Professor Sir Sam Everington

Sam is one of seven children and started his working life as a welder in the shipbuilding yard on the west coast of Norway. He trained as a Barrister at Grays Inn, then trained as a doctor at the Royal Free School of medicine. In 1989, he led the junior doctor’s hour’s campaign to reduce working hours from 84 to 72 a week. Professor Aneez Esmail, and he ran a campaign on racial discrimination in the NHS, published research which showed that it was a major problem from the moment of applying to medical school, to the end of a doctor’s career. Sam has been a GP in Tower Hamlets since 1989 in the Bromley by Bow Partnership. The centre had over 100 projects under its roof supporting the wider determinants of health. The social prescribing delivered at the centre, is now part of a network of a two thousand across the country. He is the governor of a local primary school and was one of the founders of THEDOC – Tower Hamlets GP Out of Hours Service. He is now the chair of Tower Hamlets CCG, clinical lead of his STP and the Chair of the 32 London CCG Chairs.

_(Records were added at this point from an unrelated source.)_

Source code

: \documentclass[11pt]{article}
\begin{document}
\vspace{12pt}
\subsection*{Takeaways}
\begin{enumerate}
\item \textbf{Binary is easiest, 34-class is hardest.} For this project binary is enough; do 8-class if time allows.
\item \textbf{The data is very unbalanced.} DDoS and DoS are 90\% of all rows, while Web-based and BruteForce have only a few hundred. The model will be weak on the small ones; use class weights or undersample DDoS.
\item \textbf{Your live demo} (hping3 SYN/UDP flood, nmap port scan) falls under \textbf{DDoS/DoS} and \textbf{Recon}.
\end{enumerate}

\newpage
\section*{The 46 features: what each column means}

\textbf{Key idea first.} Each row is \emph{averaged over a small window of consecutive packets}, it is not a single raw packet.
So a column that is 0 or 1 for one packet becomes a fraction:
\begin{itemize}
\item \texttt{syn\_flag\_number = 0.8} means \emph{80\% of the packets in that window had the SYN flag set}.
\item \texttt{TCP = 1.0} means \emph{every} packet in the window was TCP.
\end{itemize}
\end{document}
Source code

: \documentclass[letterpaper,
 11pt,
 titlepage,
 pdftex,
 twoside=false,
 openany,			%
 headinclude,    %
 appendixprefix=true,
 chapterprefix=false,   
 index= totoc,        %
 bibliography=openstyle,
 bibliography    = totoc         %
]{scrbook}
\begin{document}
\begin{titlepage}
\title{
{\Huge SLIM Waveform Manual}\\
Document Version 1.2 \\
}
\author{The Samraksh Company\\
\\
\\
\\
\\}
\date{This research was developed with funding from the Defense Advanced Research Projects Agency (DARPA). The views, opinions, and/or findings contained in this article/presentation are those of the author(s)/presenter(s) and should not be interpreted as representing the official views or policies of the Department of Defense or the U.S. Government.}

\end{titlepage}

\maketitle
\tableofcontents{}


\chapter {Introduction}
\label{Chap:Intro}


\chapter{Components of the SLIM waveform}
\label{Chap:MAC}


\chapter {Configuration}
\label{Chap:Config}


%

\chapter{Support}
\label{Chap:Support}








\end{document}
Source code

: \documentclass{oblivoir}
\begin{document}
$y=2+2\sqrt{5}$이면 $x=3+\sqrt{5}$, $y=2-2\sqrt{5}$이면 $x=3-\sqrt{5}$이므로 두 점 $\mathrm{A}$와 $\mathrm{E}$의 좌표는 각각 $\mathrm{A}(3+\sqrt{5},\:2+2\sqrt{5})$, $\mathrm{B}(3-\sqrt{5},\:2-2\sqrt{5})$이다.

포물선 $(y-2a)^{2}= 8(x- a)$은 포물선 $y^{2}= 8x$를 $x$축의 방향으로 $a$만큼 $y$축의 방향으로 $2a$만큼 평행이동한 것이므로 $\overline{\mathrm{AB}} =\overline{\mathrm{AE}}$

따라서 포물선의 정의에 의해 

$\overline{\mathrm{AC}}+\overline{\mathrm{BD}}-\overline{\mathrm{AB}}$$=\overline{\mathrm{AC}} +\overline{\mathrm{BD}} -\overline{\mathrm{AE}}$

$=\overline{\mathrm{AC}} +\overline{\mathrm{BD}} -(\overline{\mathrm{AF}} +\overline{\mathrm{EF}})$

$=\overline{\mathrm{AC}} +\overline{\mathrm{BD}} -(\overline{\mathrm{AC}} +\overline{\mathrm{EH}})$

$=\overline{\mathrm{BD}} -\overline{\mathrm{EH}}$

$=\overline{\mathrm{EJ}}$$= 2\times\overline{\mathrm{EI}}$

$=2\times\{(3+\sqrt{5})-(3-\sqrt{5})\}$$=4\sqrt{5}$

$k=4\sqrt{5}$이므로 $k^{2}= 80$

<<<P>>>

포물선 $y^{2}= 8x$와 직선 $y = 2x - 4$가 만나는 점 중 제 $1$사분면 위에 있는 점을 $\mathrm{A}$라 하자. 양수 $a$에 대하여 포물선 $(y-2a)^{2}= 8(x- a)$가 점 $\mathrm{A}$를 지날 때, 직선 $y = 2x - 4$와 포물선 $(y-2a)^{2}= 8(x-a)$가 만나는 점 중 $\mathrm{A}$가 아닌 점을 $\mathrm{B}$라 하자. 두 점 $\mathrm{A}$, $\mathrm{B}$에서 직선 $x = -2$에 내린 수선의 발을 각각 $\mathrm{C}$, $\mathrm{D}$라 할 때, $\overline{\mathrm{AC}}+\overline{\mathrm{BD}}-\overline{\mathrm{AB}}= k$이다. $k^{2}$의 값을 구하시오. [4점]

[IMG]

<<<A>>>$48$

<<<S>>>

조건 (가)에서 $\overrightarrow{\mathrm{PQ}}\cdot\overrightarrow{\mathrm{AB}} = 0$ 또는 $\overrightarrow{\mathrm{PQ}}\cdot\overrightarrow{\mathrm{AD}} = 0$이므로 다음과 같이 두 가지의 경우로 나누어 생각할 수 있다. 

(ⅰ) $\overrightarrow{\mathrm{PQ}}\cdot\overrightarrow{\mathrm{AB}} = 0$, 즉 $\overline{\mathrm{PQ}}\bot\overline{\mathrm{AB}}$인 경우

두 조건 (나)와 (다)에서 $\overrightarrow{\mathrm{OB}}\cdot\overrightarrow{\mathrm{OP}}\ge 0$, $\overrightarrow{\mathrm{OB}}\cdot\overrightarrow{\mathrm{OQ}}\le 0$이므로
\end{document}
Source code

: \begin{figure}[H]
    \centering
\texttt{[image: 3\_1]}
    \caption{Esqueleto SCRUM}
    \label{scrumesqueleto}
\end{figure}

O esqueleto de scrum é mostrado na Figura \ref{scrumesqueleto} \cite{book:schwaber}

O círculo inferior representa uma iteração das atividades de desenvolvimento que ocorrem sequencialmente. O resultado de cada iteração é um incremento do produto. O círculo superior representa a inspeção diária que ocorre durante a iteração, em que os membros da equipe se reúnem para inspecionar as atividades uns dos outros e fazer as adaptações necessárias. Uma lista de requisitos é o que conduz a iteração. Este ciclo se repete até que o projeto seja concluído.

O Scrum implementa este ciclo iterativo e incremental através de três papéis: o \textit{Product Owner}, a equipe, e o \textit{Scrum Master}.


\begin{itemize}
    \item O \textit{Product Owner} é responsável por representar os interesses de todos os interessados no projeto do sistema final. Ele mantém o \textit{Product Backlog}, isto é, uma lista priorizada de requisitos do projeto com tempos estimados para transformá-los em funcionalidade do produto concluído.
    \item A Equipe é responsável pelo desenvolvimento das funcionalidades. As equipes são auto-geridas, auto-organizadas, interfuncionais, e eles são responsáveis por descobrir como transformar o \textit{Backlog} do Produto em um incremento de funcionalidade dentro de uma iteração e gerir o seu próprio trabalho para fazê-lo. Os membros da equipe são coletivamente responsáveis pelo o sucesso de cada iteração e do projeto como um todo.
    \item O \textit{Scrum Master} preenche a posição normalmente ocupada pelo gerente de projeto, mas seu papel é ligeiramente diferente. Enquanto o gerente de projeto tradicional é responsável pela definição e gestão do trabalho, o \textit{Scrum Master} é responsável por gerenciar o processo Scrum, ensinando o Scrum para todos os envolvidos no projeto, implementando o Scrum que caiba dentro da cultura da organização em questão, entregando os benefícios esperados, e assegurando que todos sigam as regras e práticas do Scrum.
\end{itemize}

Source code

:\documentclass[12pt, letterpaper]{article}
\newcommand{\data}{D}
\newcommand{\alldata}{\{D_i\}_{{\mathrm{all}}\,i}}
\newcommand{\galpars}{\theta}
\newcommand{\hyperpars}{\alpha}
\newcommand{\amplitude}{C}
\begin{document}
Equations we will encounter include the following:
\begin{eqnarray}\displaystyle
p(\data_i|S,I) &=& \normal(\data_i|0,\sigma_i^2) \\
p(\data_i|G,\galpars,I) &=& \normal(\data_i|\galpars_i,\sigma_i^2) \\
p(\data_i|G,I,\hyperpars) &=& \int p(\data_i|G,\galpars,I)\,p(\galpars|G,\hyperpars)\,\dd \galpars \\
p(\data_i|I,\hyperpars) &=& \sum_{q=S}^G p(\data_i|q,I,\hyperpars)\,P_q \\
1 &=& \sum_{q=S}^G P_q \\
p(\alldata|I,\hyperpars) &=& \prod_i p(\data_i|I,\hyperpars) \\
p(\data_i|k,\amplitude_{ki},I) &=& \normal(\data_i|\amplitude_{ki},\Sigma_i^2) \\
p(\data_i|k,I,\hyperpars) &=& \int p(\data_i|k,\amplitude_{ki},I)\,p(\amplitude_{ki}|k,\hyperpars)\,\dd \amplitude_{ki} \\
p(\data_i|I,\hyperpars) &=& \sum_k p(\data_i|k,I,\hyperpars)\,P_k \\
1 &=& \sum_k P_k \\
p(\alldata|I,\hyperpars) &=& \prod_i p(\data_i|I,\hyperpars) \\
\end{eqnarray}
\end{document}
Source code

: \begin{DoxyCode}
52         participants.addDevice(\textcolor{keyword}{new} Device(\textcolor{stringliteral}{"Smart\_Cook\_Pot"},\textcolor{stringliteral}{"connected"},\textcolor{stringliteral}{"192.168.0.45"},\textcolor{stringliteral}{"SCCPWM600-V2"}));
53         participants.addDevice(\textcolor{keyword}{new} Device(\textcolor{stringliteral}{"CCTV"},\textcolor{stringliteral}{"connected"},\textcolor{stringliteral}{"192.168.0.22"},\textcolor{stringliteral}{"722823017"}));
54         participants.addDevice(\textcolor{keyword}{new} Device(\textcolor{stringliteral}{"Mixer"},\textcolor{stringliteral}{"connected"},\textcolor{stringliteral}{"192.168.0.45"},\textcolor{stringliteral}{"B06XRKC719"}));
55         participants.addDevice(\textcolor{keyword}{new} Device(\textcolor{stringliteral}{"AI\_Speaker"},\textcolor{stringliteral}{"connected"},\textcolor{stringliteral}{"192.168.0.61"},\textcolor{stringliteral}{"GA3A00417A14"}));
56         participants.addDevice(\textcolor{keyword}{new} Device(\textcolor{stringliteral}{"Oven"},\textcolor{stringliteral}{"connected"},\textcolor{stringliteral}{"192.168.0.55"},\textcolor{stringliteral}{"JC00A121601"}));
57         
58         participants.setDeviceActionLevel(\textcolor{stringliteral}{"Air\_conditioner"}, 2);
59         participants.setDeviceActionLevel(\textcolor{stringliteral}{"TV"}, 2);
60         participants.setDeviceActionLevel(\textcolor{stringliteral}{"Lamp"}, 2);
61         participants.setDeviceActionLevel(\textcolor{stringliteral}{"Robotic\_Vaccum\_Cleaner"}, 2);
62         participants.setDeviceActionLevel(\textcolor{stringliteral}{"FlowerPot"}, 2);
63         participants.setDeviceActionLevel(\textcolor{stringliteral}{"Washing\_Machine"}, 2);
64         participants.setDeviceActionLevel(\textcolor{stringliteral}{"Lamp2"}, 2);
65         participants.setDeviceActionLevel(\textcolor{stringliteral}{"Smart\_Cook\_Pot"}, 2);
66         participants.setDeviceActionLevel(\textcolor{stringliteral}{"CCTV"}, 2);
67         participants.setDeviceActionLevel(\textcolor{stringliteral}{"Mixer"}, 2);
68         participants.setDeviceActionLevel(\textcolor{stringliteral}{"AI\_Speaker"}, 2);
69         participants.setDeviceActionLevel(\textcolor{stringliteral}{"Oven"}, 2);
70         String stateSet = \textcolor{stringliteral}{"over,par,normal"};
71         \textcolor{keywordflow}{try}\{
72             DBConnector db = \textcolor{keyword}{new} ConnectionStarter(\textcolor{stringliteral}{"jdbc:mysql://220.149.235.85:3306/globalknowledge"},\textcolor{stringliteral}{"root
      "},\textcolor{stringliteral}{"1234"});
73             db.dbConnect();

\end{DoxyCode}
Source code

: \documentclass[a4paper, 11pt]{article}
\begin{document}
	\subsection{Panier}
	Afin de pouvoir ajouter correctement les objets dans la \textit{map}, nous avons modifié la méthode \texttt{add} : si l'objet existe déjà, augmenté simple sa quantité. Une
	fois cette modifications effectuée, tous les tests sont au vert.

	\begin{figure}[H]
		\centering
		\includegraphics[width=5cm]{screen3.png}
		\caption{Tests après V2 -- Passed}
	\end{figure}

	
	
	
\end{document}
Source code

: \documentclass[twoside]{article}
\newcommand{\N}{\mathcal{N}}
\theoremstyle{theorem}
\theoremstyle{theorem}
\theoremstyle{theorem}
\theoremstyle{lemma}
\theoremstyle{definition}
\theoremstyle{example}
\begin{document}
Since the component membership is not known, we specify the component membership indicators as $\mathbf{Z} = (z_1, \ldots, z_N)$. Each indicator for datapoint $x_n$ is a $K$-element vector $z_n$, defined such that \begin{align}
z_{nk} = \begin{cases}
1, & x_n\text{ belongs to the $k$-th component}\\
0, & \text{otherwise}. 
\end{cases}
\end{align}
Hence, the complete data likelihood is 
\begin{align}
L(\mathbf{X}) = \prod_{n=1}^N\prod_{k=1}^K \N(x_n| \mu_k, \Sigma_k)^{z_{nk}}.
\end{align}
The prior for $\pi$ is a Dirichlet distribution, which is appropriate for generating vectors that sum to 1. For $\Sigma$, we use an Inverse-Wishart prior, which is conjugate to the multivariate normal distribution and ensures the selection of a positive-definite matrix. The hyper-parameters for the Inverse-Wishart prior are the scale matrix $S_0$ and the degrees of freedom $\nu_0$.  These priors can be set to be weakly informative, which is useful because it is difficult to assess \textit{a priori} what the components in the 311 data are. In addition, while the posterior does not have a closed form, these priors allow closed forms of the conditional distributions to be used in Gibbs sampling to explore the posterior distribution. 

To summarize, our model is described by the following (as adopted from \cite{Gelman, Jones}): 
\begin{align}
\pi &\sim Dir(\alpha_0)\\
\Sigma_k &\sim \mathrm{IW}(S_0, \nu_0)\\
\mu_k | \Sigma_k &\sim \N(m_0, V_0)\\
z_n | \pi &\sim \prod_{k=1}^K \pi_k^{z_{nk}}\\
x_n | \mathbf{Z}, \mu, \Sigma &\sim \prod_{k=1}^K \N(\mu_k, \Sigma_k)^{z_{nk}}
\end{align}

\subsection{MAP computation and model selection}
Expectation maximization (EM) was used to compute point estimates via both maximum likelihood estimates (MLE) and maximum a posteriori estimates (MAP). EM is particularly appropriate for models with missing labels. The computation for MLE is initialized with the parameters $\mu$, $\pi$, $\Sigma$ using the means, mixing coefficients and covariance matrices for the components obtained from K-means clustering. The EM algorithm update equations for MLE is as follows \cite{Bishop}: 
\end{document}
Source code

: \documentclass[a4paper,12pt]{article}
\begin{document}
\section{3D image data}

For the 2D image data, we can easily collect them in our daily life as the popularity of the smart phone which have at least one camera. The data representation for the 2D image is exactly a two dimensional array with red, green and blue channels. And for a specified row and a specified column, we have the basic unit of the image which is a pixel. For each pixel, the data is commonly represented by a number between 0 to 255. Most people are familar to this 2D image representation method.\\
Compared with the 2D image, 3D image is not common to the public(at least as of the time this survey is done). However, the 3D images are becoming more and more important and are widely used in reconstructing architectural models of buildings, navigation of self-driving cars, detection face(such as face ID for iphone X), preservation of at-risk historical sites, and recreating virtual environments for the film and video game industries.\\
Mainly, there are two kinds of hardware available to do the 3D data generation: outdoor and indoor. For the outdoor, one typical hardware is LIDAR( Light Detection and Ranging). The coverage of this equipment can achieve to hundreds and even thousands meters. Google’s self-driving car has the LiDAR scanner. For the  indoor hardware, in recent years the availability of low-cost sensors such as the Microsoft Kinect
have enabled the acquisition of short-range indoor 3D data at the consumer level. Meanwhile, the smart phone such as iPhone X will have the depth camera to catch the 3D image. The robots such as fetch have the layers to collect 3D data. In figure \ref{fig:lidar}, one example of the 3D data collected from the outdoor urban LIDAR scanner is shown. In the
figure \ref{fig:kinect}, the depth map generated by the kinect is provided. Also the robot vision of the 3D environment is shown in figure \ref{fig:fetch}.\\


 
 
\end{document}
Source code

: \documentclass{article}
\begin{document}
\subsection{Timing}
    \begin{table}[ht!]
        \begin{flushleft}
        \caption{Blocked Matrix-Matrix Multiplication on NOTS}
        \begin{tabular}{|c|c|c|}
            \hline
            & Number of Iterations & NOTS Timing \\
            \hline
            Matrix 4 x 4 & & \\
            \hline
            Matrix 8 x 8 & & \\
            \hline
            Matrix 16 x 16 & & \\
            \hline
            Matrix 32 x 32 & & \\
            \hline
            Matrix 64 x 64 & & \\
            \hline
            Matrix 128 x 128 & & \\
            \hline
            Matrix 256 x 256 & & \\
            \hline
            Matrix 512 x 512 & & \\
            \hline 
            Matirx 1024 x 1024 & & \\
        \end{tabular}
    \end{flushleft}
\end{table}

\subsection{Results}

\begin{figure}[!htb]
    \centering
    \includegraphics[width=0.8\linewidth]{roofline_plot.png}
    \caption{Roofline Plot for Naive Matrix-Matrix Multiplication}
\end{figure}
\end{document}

Sam is a member of BMA Council and Vice President of the BMA. In 1999, he received an OBE for services to inner city primary care in 2006, the International Award of Excellence in Health Care and in 2015 a knighthood for services to primary care. He is a member of the National NHS Property Board and NHS Resolution and is Fellow and Honorary Professor of Queen Mary University of London and Vice President of Queen's Nursing Institute. He has previously been a member of GMC Council, Cabinet appointed Ambassador for Social Enterprise, Acting Chair of the BMA, adviser to shadow cabinet ministers between 1992 and 1997 and national advisor to NHS England’s New Models of Care project. He is a trained woodcarver, day skipper, and speaks Norwegian. He trained originally as a cadet pilot in the RAF and lives with his wife and five children in Tower Hamlets, in the east end of London.